Lest the reader think  Lonergan a simpleton who gets off on a tricky little syllogism, remember that the “little syllogism” is preceded by 671 pages of closely argued propaedeutic which I take to be both philosophically convincing and groundbreaking.

 

But I knew long before I read Insight that God exists, and before I read St. Thomas and St. Augustine as well. How come?

You may well say that I knew it because I was taught to believe it.  Yes, we are disposed to believe what we are taught, like great apes. But for us reflective beings there are histories of our communities, and so beliefs and practices develop, change and are subject to correction. We are in a period of correction and cultural change now, and doubt is crucial to that change. We are merging into a universal community far beyond tribalism, we doubt our inherited beliefs and even defend or attack them by argument if we are so disposed. We are in a period of doubt when what we have imagined and built (our world of meaning) is quivering under the force of change and we are disoriented in questioning our worlds of meaning and value. We must take account of it all, and the all is changing.  Atheism is a result of change before it is the cause of it, just like we religious people are.  And so I know by virtue of my human experience that God exists and I question (doubt) because I also know that I often don’t know what I am talking about, I believe in the What.  “I believe in God the Father almighty Creator of heaven and earth…”

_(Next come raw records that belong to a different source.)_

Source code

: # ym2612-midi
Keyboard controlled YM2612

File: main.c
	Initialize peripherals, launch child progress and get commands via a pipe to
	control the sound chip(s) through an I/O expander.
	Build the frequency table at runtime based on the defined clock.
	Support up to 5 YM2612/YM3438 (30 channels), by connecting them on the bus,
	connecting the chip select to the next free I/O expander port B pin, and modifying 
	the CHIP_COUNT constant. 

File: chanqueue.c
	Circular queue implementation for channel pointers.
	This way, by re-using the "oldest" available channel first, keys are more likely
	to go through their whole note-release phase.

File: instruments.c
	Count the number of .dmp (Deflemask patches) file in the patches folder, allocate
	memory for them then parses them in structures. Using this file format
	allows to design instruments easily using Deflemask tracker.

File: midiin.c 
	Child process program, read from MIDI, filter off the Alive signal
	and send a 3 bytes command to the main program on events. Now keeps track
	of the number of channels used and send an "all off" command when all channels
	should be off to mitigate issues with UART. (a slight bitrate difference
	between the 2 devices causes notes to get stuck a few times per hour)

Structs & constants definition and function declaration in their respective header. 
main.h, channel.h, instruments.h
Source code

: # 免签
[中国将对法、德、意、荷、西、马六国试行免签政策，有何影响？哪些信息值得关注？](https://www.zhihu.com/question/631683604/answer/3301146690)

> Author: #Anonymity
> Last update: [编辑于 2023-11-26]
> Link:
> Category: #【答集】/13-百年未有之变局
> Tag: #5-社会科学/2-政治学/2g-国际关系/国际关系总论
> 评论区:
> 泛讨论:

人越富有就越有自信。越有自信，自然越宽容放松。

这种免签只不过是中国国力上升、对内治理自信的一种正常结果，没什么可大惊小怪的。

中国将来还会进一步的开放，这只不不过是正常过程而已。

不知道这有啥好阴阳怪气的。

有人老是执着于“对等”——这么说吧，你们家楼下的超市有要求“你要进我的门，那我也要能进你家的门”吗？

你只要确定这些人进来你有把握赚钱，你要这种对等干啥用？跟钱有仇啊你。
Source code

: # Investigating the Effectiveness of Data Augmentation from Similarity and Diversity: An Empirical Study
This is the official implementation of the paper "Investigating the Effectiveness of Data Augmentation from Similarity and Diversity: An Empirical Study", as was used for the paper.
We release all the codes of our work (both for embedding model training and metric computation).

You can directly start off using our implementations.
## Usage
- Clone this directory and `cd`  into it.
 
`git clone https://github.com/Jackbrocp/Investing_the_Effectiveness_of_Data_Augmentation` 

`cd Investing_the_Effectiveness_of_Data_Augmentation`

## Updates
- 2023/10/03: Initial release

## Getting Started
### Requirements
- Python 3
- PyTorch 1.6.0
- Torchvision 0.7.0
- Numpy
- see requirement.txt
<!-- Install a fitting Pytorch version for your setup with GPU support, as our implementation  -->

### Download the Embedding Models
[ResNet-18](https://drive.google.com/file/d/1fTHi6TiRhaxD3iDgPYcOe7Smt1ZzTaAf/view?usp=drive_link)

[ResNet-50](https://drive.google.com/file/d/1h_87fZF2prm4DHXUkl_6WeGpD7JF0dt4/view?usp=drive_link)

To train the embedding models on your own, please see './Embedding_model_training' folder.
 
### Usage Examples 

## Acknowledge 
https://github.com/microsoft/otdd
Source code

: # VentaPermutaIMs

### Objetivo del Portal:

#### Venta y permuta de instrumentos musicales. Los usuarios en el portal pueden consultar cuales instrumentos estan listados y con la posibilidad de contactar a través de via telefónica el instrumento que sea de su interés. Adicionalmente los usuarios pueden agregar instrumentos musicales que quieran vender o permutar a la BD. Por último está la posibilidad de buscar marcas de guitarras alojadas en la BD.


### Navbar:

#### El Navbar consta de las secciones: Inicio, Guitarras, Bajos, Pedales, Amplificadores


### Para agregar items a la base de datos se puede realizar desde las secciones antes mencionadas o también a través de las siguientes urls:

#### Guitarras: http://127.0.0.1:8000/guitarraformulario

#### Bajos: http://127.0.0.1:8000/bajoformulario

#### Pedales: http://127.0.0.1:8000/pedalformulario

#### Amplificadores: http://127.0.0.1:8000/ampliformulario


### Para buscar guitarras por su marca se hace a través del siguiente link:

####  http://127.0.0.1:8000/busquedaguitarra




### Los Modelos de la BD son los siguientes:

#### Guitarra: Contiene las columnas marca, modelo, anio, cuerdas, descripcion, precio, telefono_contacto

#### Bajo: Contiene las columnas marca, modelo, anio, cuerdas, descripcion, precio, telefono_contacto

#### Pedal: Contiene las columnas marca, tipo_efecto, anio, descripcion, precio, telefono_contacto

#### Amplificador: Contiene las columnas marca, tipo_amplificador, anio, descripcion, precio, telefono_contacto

But why or how do I believe what I do not know? I believe because I am a Catholic Christian and these are the meanings essential to being a Catholic Christian. I do not believe in abstractions and then, as a result, become a Catholic. I discover that these are the meanings and values of a people whose life I love and then become a Catholic. The church is the matrix from which faith, hope and love issue. This is why it does make some sense to call the church “mother.”  I began this love affair with the community at the knees of my parents. I saw what they loved and began to love as they did. The affair began and thrived in spite of the failures of myself and other members of the Body. “Beliefs” follow from immersion in that communal life. The preeminent  belief is in the kerygma, the church’s proclamation that Jesus of Nazareth, dead and risen from the tomb, is the one who mediates the God to us whom I know exists and now believe in.  Still, I do not know God’s ways when I think of the children with the tabooed numbers on their tiny arms or wonder how a loving Father could make a world in which an innocent man dies in agony on a cross. So when I trust I also must shout “What the hell is going on here?”  I hope for yet do not expect an answer to this question but I do trust the church’s proclamation.

 

[1] This happened so often that I concluded long ago that Jews are a very friendly and honest people. Surely their comedians the funniest in the world. To boot, they are no more clannish than the Irish.

[2] Insight: A Study of Human Understanding ( Philosophical Library, 1957) p.672.  On the question of God see Bernard Lonergan, Method in Theology (Herder and Herder, 1972) pp. 13-19; 101-105.